In the spring of 1983, there was a Motown styled song with a reggae beat that was sweetly rendered by a soulful Boy George with his group the Culture Club. The song peaked at #2 for three weeks losing the battle for #1 to Michael Jackson's "Billie Jean".

George O'Dowd was born June 14, 1961 in Kent, England and raised Catholic. His father used to beat his mother, even when she was pregnant with George. No stranger to heartbreak from an early age, he began to experiment with cross dressing looking to blur the line between the established sexes and develop his persona.

He began clubbing in his new drag, making friends on the club circuit like Marilyn and caught the attention of Malcolm McLaren (Manager of Sex Pistols). McLaren hooked him up with Bow Wow Wow and George adopted the moniker Lieutenant Lush. Unable to reconcile lead vocal duties with co lead Annabella Lwin, he left Bow Wow Wow to start his own band.

The first member he recruited was bassist Mikey Craig, then drummer Jon Moss and finally guitarist Roy Hay and chose the name Sex Gang Children. After some discussion that their name was too controversial, they fell on Culture Club when they realized that they had an Irish person, a Jewish person, a Black person and a British person, so the new name was adopted. George dubbed himself Boy George which was ironic considering his androgyny.

EMI was the first to get them into the studio, but it was not a match made in heaven so EMI let the group go. Virgin Records snapped them up and put them to work preparing their first album release.

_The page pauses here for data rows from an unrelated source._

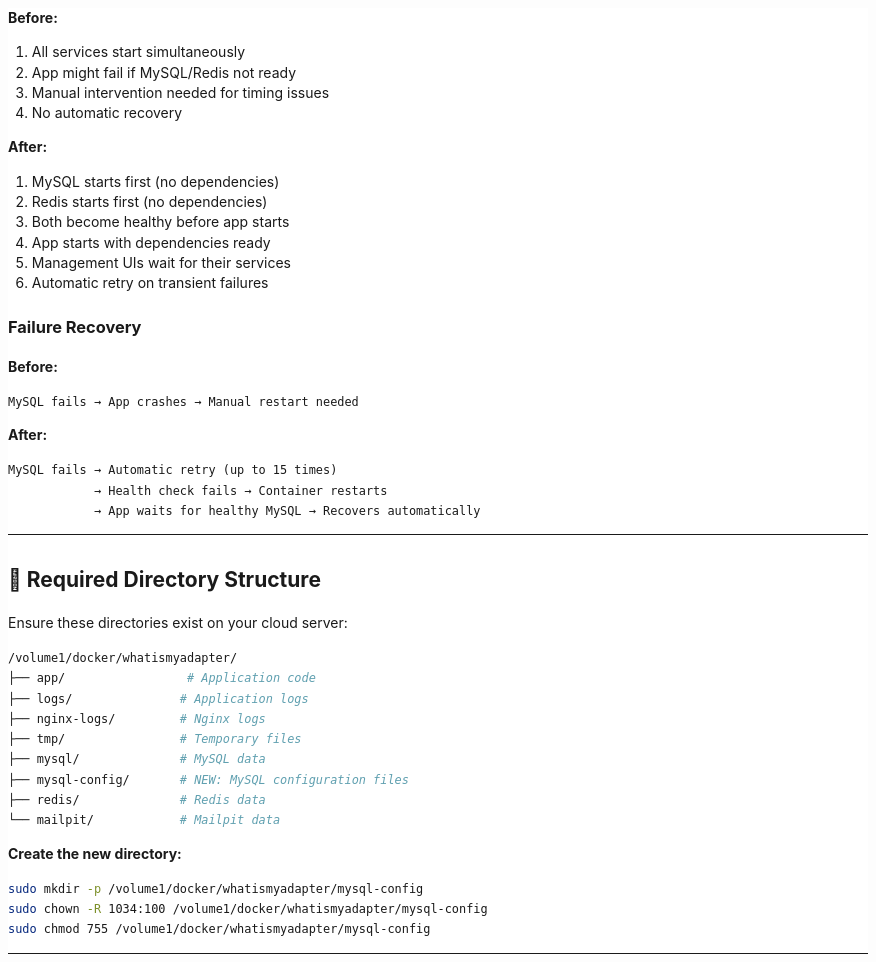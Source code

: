 **Before:**
1. All services start simultaneously
2. App might fail if MySQL/Redis not ready
3. Manual intervention needed for timing issues
4. No automatic recovery

**After:**
1. MySQL starts first (no dependencies)
2. Redis starts first (no dependencies)
3. Both become healthy before app starts
4. App starts with dependencies ready
5. Management UIs wait for their services
6. Automatic retry on transient failures

### Failure Recovery

**Before:**
```
MySQL fails → App crashes → Manual restart needed
```

**After:**
```
MySQL fails → Automatic retry (up to 15 times)
            → Health check fails → Container restarts
            → App waits for healthy MySQL → Recovers automatically
```

---

## 📁 Required Directory Structure

Ensure these directories exist on your cloud server:

```bash
/volume1/docker/whatismyadapter/
├── app/                 # Application code
├── logs/               # Application logs
├── nginx-logs/         # Nginx logs
├── tmp/                # Temporary files
├── mysql/              # MySQL data
├── mysql-config/       # NEW: MySQL configuration files
├── redis/              # Redis data
└── mailpit/            # Mailpit data
```

**Create the new directory:**
```bash
sudo mkdir -p /volume1/docker/whatismyadapter/mysql-config
sudo chown -R 1034:100 /volume1/docker/whatismyadapter/mysql-config
sudo chmod 755 /volume1/docker/whatismyadapter/mysql-config
```

---
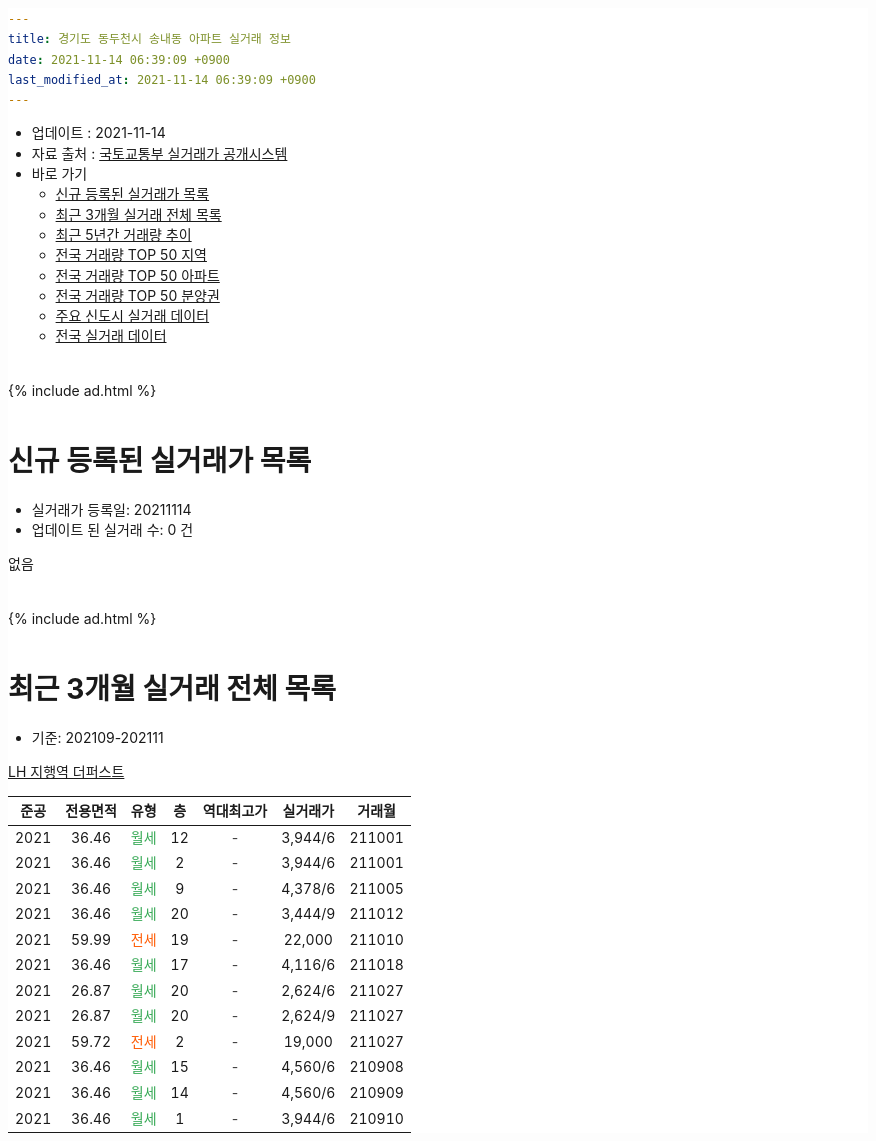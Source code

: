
 ```yaml
---
title: 경기도 동두천시 송내동 아파트 실거래 정보
date: 2021-11-14 06:39:09 +0900
last_modified_at: 2021-11-14 06:39:09 +0900
---
```


* 업데이트 : 2021-11-14
* 자료 출처 : [국토교통부 실거래가 공개시스템](http://rt.molit.go.kr)
* 바로 가기
    * [신규 등록된 실거래가 목록](#신규-등록된-실거래가-목록)
    * [최근 3개월 실거래 전체 목록](#최근-3개월-실거래-전체-목록)
    * [최근 5년간 거래량 추이](#최근-5년간-거래량-추이)
    * [전국 거래량 TOP 50 지역](https://inasie.github.io/apt-trade-info/최근-3개월-전국에서-가장-거래가-많이-발생한-지역)
    * [전국 거래량 TOP 50 아파트](https://inasie.github.io/apt-trade-info/최근-3개월-전국에서-가장-거래가-많이-발생한-아파트)
    * [전국 거래량 TOP 50 분양권](https://inasie.github.io/apt-trade-info/최근-3개월-전국에서-가장-거래가-많이-발생한-분양권)
    * [주요 신도시 실거래 데이터](https://inasie.github.io/apt-trade-info/주요-신도시)
    * [전국 실거래 데이터](https://inasie.github.io/apt-trade-info/전국)
<br>
{% include ad.html %}
<br>

# 신규 등록된 실거래가 목록
* 실거래가 등록일: 20211114
* 업데이트 된 실거래 수: 0 건

없음

<br>
{% include ad.html %}
<br>

# 최근 3개월 실거래 전체 목록
* 기준: 202109-202111


[LH 지행역 더퍼스트](https://search.naver.com/search.naver?query=%EA%B2%BD%EA%B8%B0%EB%8F%84+%EB%8F%99%EB%91%90%EC%B2%9C%EC%8B%9C+%EC%86%A1%EB%82%B4%EB%8F%99+LH+%EC%A7%80%ED%96%89%EC%97%AD+%EB%8D%94%ED%8D%BC%EC%8A%A4%ED%8A%B8)

|준공|전용면적|유형|층|역대최고가|실거래가|거래월|
|:---:|:---:|:---:|:---:|:---:|:---:|:---:|
|2021|36.46|<span style="color:#34a853">월세</span>|12|<span style="color:#444444">-</span>|3,944/6|211001|
|2021|36.46|<span style="color:#34a853">월세</span>|2|<span style="color:#444444">-</span>|3,944/6|211001|
|2021|36.46|<span style="color:#34a853">월세</span>|9|<span style="color:#444444">-</span>|4,378/6|211005|
|2021|36.46|<span style="color:#34a853">월세</span>|20|<span style="color:#444444">-</span>|3,444/9|211012|
|2021|59.99|<span style="color:#ff5a00">전세</span>|19|<span style="color:#444444">-</span>|22,000|211010|
|2021|36.46|<span style="color:#34a853">월세</span>|17|<span style="color:#444444">-</span>|4,116/6|211018|
|2021|26.87|<span style="color:#34a853">월세</span>|20|<span style="color:#444444">-</span>|2,624/6|211027|
|2021|26.87|<span style="color:#34a853">월세</span>|20|<span style="color:#444444">-</span>|2,624/9|211027|
|2021|59.72|<span style="color:#ff5a00">전세</span>|2|<span style="color:#444444">-</span>|19,000|211027|
|2021|36.46|<span style="color:#34a853">월세</span>|15|<span style="color:#444444">-</span>|4,560/6|210908|
|2021|36.46|<span style="color:#34a853">월세</span>|14|<span style="color:#444444">-</span>|4,560/6|210909|
|2021|36.46|<span style="color:#34a853">월세</span>|1|<span style="color:#444444">-</span>|3,944/6|210910|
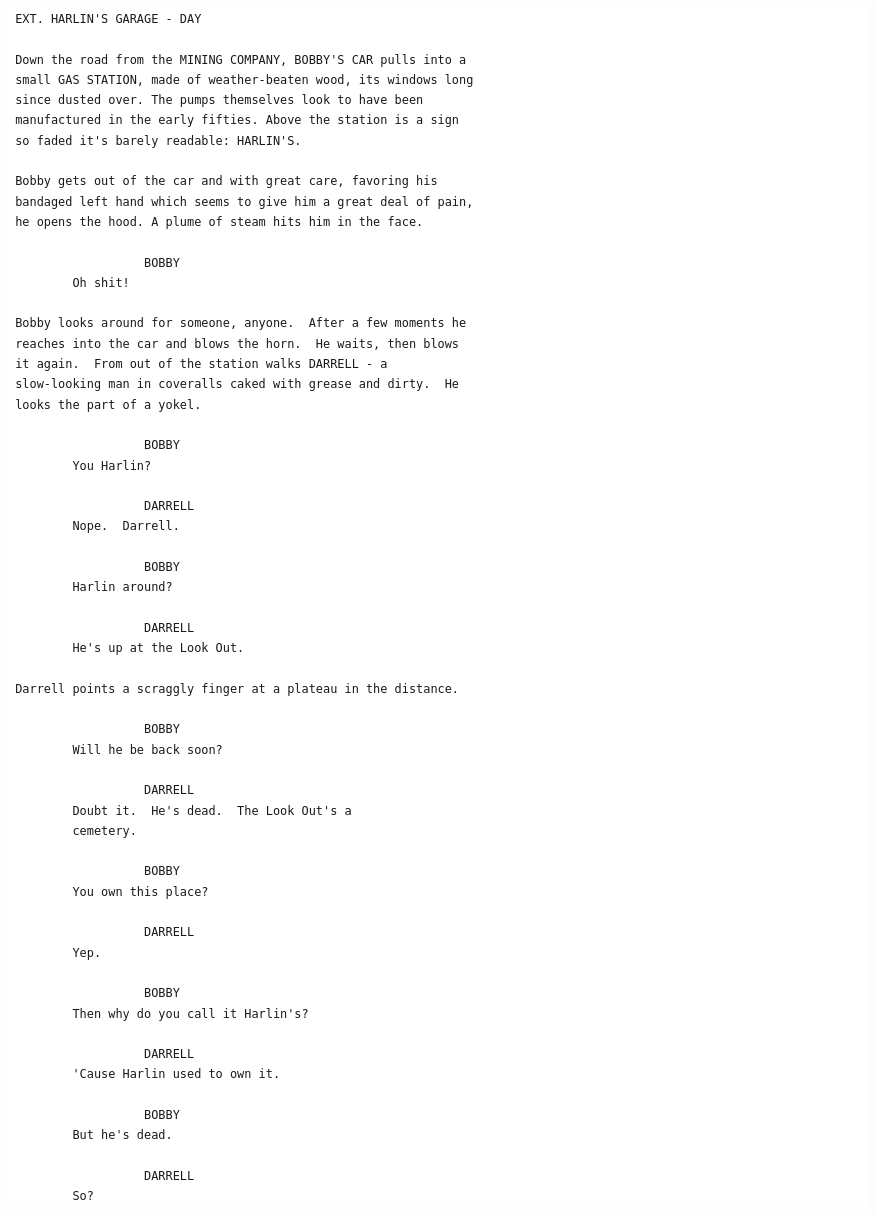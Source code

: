      EXT. HARLIN'S GARAGE - DAY

     Down the road from the MINING COMPANY, BOBBY'S CAR pulls into a
     small GAS STATION, made of weather-beaten wood, its windows long
     since dusted over. The pumps themselves look to have been
     manufactured in the early fifties. Above the station is a sign
     so faded it's barely readable: HARLIN'S.

     Bobby gets out of the car and with great care, favoring his
     bandaged left hand which seems to give him a great deal of pain,
     he opens the hood. A plume of steam hits him in the face.

                       BOBBY
             Oh shit!

     Bobby looks around for someone, anyone.  After a few moments he
     reaches into the car and blows the horn.  He waits, then blows
     it again.  From out of the station walks DARRELL - a
     slow-looking man in coveralls caked with grease and dirty.  He
     looks the part of a yokel.

                       BOBBY
             You Harlin?

                       DARRELL
             Nope.  Darrell.

                       BOBBY
             Harlin around?

                       DARRELL
             He's up at the Look Out.

     Darrell points a scraggly finger at a plateau in the distance.

                       BOBBY
             Will he be back soon?

                       DARRELL
             Doubt it.  He's dead.  The Look Out's a
             cemetery.

                       BOBBY
             You own this place?

                       DARRELL
             Yep.

                       BOBBY
             Then why do you call it Harlin's?

                       DARRELL
             'Cause Harlin used to own it.

                       BOBBY
             But he's dead.

                       DARRELL
             So?
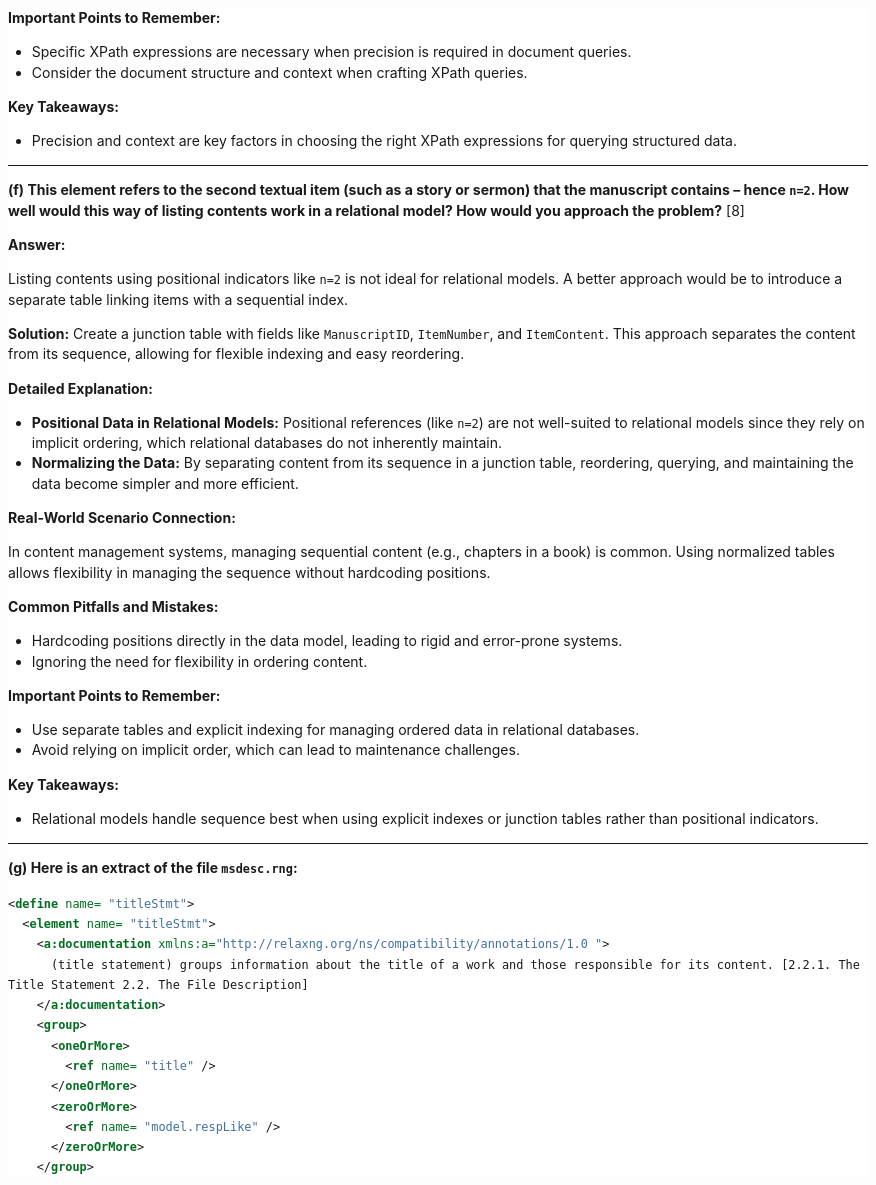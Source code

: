 **Important Points to Remember:**

- Specific XPath expressions are necessary when precision is required in document queries.
- Consider the document structure and context when crafting XPath queries.

**Key Takeaways:**

- Precision and context are key factors in choosing the right XPath expressions for querying structured data.

---

**(f) This element refers to the second textual item (such as a story or sermon) that the manuscript contains – hence `n=2`. How well would this way of listing contents work in a relational model? How would you approach the problem?** [8]

**Answer:**

Listing contents using positional indicators like `n=2` is not ideal for relational models. A better approach would be to introduce a separate table linking items with a sequential index.

**Solution:** Create a junction table with fields like `ManuscriptID`, `ItemNumber`, and `ItemContent`. This approach separates the content from its sequence, allowing for flexible indexing and easy reordering.

**Detailed Explanation:**

- **Positional Data in Relational Models:** Positional references (like `n=2`) are not well-suited to relational models since they rely on implicit ordering, which relational databases do not inherently maintain.
- **Normalizing the Data:** By separating content from its sequence in a junction table, reordering, querying, and maintaining the data become simpler and more efficient.

**Real-World Scenario Connection:**

In content management systems, managing sequential content (e.g., chapters in a book) is common. Using normalized tables allows flexibility in managing the sequence without hardcoding positions.

**Common Pitfalls and Mistakes:**

- Hardcoding positions directly in the data model, leading to rigid and error-prone systems.
- Ignoring the need for flexibility in ordering content.

**Important Points to Remember:**

- Use separate tables and explicit indexing for managing ordered data in relational databases.
- Avoid relying on implicit order, which can lead to maintenance challenges.

**Key Takeaways:**



- Relational models handle sequence best when using explicit indexes or junction tables rather than positional indicators.

---

**(g) Here is an extract of the file `msdesc.rng`:**

```xml
<define name= "titleStmt">
  <element name= "titleStmt">
    <a:documentation xmlns:a="http://relaxng.org/ns/compatibility/annotations/1.0 ">
      (title statement) groups information about the title of a work and those responsible for its content. [2.2.1. The Title Statement 2.2. The File Description]
    </a:documentation>
    <group>
      <oneOrMore>
        <ref name= "title" />
      </oneOrMore>
      <zeroOrMore>
        <ref name= "model.respLike" />
      </zeroOrMore>
    </group>
```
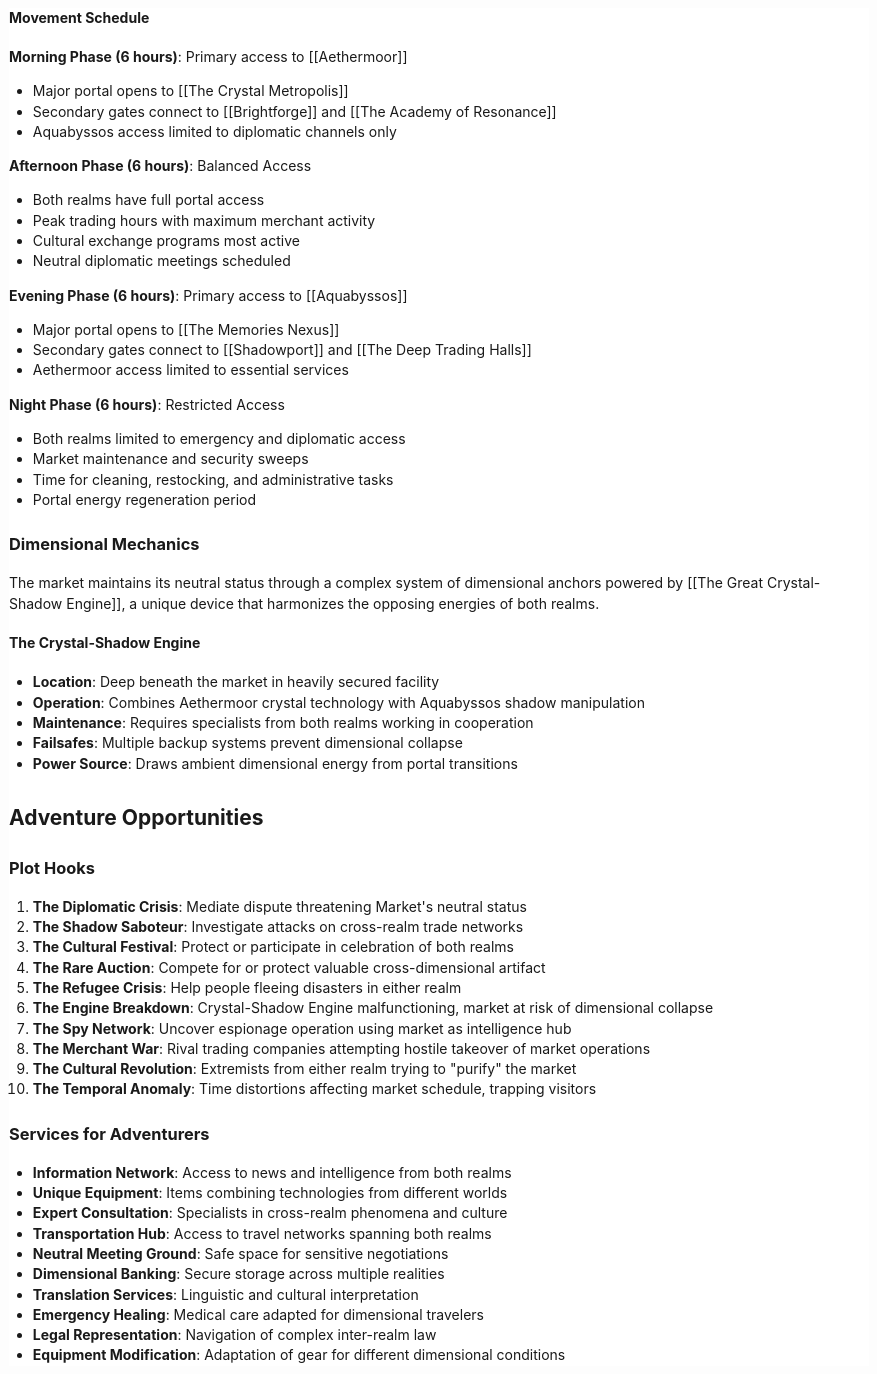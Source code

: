 #### Movement Schedule
**Morning Phase (6 hours)**: Primary access to [[Aethermoor]]
- Major portal opens to [[The Crystal Metropolis]]
- Secondary gates connect to [[Brightforge]] and [[The Academy of Resonance]]
- Aquabyssos access limited to diplomatic channels only

**Afternoon Phase (6 hours)**: Balanced Access
- Both realms have full portal access
- Peak trading hours with maximum merchant activity
- Cultural exchange programs most active
- Neutral diplomatic meetings scheduled

**Evening Phase (6 hours)**: Primary access to [[Aquabyssos]]
- Major portal opens to [[The Memories Nexus]]
- Secondary gates connect to [[Shadowport]] and [[The Deep Trading Halls]]
- Aethermoor access limited to essential services

**Night Phase (6 hours)**: Restricted Access
- Both realms limited to emergency and diplomatic access
- Market maintenance and security sweeps
- Time for cleaning, restocking, and administrative tasks
- Portal energy regeneration period

### Dimensional Mechanics
The market maintains its neutral status through a complex system of dimensional anchors powered by [[The Great Crystal-Shadow Engine]], a unique device that harmonizes the opposing energies of both realms.

#### The Crystal-Shadow Engine
- **Location**: Deep beneath the market in heavily secured facility
- **Operation**: Combines Aethermoor crystal technology with Aquabyssos shadow manipulation
- **Maintenance**: Requires specialists from both realms working in cooperation
- **Failsafes**: Multiple backup systems prevent dimensional collapse
- **Power Source**: Draws ambient dimensional energy from portal transitions

## Adventure Opportunities
### Plot Hooks
1. **The Diplomatic Crisis**: Mediate dispute threatening Market's neutral status
2. **The Shadow Saboteur**: Investigate attacks on cross-realm trade networks
3. **The Cultural Festival**: Protect or participate in celebration of both realms
4. **The Rare Auction**: Compete for or protect valuable cross-dimensional artifact
5. **The Refugee Crisis**: Help people fleeing disasters in either realm
6. **The Engine Breakdown**: Crystal-Shadow Engine malfunctioning, market at risk of dimensional collapse
7. **The Spy Network**: Uncover espionage operation using market as intelligence hub
8. **The Merchant War**: Rival trading companies attempting hostile takeover of market operations
9. **The Cultural Revolution**: Extremists from either realm trying to "purify" the market
10. **The Temporal Anomaly**: Time distortions affecting market schedule, trapping visitors

### Services for Adventurers
- **Information Network**: Access to news and intelligence from both realms
- **Unique Equipment**: Items combining technologies from different worlds
- **Expert Consultation**: Specialists in cross-realm phenomena and culture
- **Transportation Hub**: Access to travel networks spanning both realms
- **Neutral Meeting Ground**: Safe space for sensitive negotiations
- **Dimensional Banking**: Secure storage across multiple realities
- **Translation Services**: Linguistic and cultural interpretation
- **Emergency Healing**: Medical care adapted for dimensional travelers
- **Legal Representation**: Navigation of complex inter-realm law
- **Equipment Modification**: Adaptation of gear for different dimensional conditions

Their first two singles "White Boy" and "I'm Afraid Of Me" did not do very well. Just before the group was going to appear on the BBC, George wrote a song called "Do You Really Want To Hurt Me". It was recorded live in the studio without studio gadgetry and its simplicity underlined its soulfulness. Background singer Helen Terry was brought in and provided the perfect accompaniment. Boy George did his vocal in one take and refused to redo it once it was discovered that the master tape was running slow. The studio engineers were able to correct the mistake to everyone's satisfaction and the song was given a place on their first album.

Boy George was not confident that "Hurt Me" would be a hit, and did not want it released as a single as "it was a very personal song" and not commercial enough to make an impact. The label suggested they remove 20 seconds from the middle, but George retorted "Don't blame me if it flops". Well, they had nothing to worry about as it became a worldwide sensation peaking at #2 on the Hot100 for three weeks, #8 on the Adult Contemporary chart, #39 on the R&B survey and #34 on the disco/dance chart.